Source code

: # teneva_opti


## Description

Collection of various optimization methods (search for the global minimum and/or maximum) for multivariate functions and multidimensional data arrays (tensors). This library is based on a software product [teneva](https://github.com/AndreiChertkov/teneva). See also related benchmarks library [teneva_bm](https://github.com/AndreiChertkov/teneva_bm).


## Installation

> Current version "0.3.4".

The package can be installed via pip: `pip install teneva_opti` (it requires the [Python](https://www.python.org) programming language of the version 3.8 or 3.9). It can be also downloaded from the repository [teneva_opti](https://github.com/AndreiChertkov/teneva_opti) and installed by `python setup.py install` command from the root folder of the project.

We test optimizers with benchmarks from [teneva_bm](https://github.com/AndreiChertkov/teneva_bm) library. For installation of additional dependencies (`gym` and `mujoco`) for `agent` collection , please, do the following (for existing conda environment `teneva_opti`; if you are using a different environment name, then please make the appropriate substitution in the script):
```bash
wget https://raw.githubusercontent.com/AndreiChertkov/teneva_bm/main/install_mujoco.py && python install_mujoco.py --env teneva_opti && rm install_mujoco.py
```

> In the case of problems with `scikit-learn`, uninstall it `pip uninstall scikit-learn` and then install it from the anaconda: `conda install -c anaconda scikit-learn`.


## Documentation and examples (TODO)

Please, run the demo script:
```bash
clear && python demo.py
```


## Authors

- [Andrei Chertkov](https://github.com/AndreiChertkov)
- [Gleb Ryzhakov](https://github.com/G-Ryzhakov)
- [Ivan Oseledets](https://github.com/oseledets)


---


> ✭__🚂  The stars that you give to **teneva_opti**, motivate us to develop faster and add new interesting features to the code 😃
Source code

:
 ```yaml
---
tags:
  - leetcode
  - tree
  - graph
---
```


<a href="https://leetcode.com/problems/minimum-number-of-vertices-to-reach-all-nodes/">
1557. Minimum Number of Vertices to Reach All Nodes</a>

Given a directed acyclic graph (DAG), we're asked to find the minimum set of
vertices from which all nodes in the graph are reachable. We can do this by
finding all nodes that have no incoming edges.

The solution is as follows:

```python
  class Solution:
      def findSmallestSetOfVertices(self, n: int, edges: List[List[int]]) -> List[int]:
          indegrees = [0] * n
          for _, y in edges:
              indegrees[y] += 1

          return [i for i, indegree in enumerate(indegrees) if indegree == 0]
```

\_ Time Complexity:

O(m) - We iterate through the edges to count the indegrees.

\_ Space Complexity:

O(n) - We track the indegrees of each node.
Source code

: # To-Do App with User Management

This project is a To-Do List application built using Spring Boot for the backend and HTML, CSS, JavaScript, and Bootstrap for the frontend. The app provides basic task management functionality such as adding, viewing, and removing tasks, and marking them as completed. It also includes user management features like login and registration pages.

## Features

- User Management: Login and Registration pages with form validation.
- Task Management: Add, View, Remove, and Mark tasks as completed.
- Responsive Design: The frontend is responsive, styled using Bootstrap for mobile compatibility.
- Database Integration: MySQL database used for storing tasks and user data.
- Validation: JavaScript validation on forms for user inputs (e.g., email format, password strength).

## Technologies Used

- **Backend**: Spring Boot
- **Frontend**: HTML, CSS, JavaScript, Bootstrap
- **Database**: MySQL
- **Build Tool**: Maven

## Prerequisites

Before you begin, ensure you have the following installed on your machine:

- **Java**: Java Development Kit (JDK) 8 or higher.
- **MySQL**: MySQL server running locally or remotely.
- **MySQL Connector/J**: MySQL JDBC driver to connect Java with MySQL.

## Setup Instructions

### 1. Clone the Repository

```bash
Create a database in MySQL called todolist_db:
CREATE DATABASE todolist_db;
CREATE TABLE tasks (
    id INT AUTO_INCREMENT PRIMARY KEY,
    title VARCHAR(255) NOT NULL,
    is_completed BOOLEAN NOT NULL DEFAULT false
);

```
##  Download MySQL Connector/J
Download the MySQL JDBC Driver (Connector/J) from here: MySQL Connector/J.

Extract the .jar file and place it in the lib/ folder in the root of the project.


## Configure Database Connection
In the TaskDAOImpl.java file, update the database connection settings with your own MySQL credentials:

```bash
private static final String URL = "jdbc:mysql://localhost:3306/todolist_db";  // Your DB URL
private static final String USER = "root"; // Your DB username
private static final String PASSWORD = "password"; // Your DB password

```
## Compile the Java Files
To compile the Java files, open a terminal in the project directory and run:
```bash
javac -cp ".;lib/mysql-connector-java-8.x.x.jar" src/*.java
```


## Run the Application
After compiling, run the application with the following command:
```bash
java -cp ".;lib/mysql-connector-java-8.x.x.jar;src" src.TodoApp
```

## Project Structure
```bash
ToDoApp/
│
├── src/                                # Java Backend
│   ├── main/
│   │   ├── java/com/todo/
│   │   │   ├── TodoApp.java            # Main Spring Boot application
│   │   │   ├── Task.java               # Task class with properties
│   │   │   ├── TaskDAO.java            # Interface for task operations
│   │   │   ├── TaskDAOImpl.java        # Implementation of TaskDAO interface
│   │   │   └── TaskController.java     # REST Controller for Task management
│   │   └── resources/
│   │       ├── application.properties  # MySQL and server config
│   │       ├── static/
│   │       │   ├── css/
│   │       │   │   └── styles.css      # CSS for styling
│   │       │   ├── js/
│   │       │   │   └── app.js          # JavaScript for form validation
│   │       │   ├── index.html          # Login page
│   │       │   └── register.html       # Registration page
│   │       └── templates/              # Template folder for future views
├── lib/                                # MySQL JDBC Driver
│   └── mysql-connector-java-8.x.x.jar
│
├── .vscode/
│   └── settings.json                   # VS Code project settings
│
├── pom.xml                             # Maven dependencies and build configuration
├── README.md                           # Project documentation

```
========================
EXERCISE AIM: Starting from the records above, filter out all lines except those containing the word "Maven".

OUTPUT:
- **Build Tool**: Maven
├── pom.xml                             # Maven dependencies and build configuration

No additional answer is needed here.